Source data:
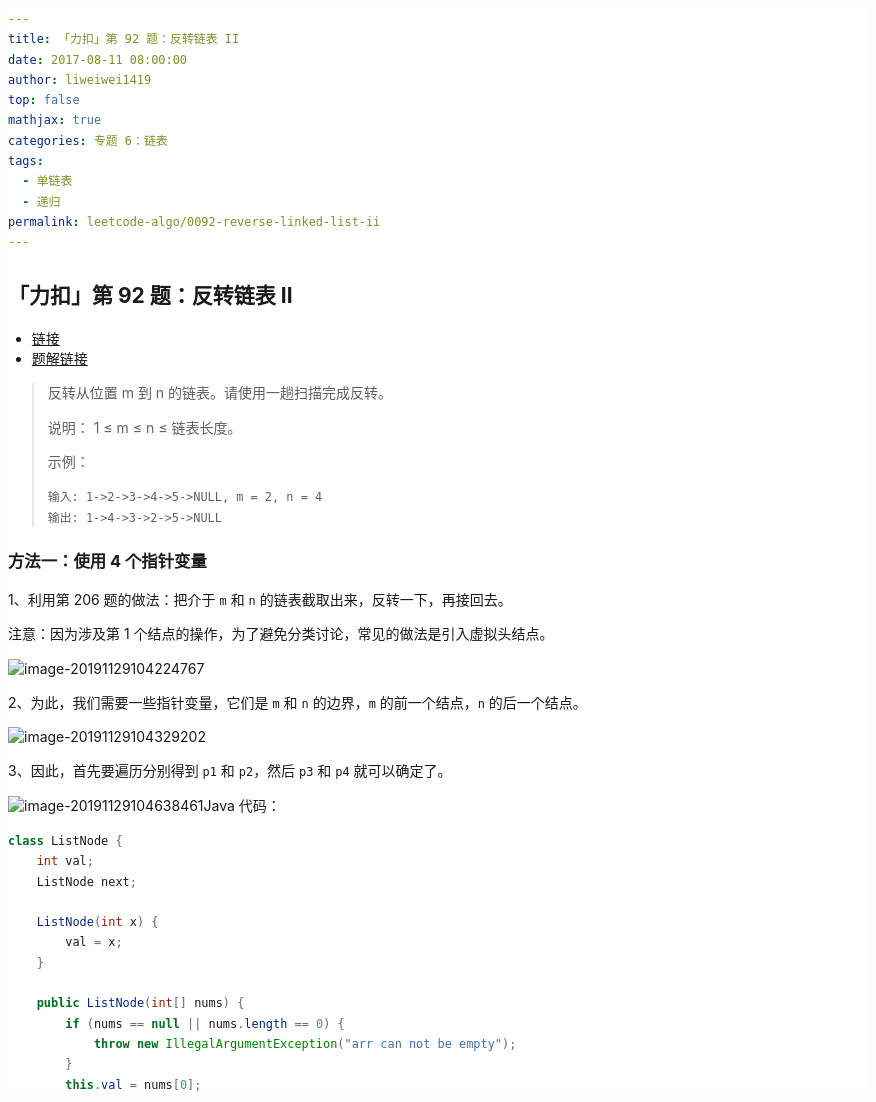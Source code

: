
 ```yaml
---
title: 「力扣」第 92 题：反转链表 II
date: 2017-08-11 08:00:00
author: liweiwei1419
top: false
mathjax: true
categories: 专题 6：链表
tags:
  - 单链表
  - 递归
permalink: leetcode-algo/0092-reverse-linked-list-ii
---
```


## 「力扣」第 92 题：反转链表 II

+ [链接](https://leetcode-cn.com/problems/reverse-linked-list-ii)
+ [题解链接](https://leetcode-cn.com/problems/reverse-linked-list-ii/solution/4-ge-zhi-zhen-3-ge-zhi-zhen-by-liweiwei1419/)

> 反转从位置 m 到 n 的链表。请使用一趟扫描完成反转。
>
> 说明：
> 1 ≤ m ≤ n ≤ 链表长度。
>
> 示例：
>
> ```
> 输入: 1->2->3->4->5->NULL, m = 2, n = 4
> 输出: 1->4->3->2->5->NULL
> ```
>

### 方法一：使用 4 个指针变量

1、利用第 206 题的做法：把介于 `m` 和 `n` 的链表截取出来，反转一下，再接回去。

注意：因为涉及第 1 个结点的操作，为了避免分类讨论，常见的做法是引入虚拟头结点。

![image-20191129104224767](https://tva1.sinaimg.cn/large/006y8mN6ly1g9epy68exjj314u08cmxj.jpg)



2、为此，我们需要一些指针变量，它们是 `m` 和 `n` 的边界，`m` 的前一个结点，`n` 的后一个结点。

![image-20191129104329202](https://tva1.sinaimg.cn/large/006y8mN6ly1g9epy7krv6j315g0dg0ta.jpg)

3、因此，首先要遍历分别得到 `p1` 和 `p2`，然后 `p3` 和  `p4` 就可以确定了。

![image-20191129104638461](https://tva1.sinaimg.cn/large/006y8mN6ly1g9epyatz7wj315g0f0mxw.jpg)Java 代码：

```java
class ListNode {
    int val;
    ListNode next;

    ListNode(int x) {
        val = x;
    }

    public ListNode(int[] nums) {
        if (nums == null || nums.length == 0) {
            throw new IllegalArgumentException("arr can not be empty");
        }
        this.val = nums[0];
```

What to do
Set down, exactly as they appear, the line holding "1、利用第 206 题的做法：把介于" and every line after it until the records end.

Task solution
1、利用第 206 题的做法：把介于 `m` 和 `n` 的链表截取出来，反转一下，再接回去。

注意：因为涉及第 1 个结点的操作，为了避免分类讨论，常见的做法是引入虚拟头结点。

![image-20191129104224767](https://tva1.sinaimg.cn/large/006y8mN6ly1g9epy68exjj314u08cmxj.jpg)



2、为此，我们需要一些指针变量，它们是 `m` 和 `n` 的边界，`m` 的前一个结点，`n` 的后一个结点。

![image-20191129104329202](https://tva1.sinaimg.cn/large/006y8mN6ly1g9epy7krv6j315g0dg0ta.jpg)

3、因此，首先要遍历分别得到 `p1` 和 `p2`，然后 `p3` 和  `p4` 就可以确定了。

![image-20191129104638461](https://tva1.sinaimg.cn/large/006y8mN6ly1g9epyatz7wj315g0f0mxw.jpg)Java 代码：

```java
class ListNode {
    int val;
    ListNode next;

    ListNode(int x) {
        val = x;
    }

    public ListNode(int[] nums) {
        if (nums == null || nums.length == 0) {
            throw new IllegalArgumentException("arr can not be empty");
        }
        this.val = nums[0];
```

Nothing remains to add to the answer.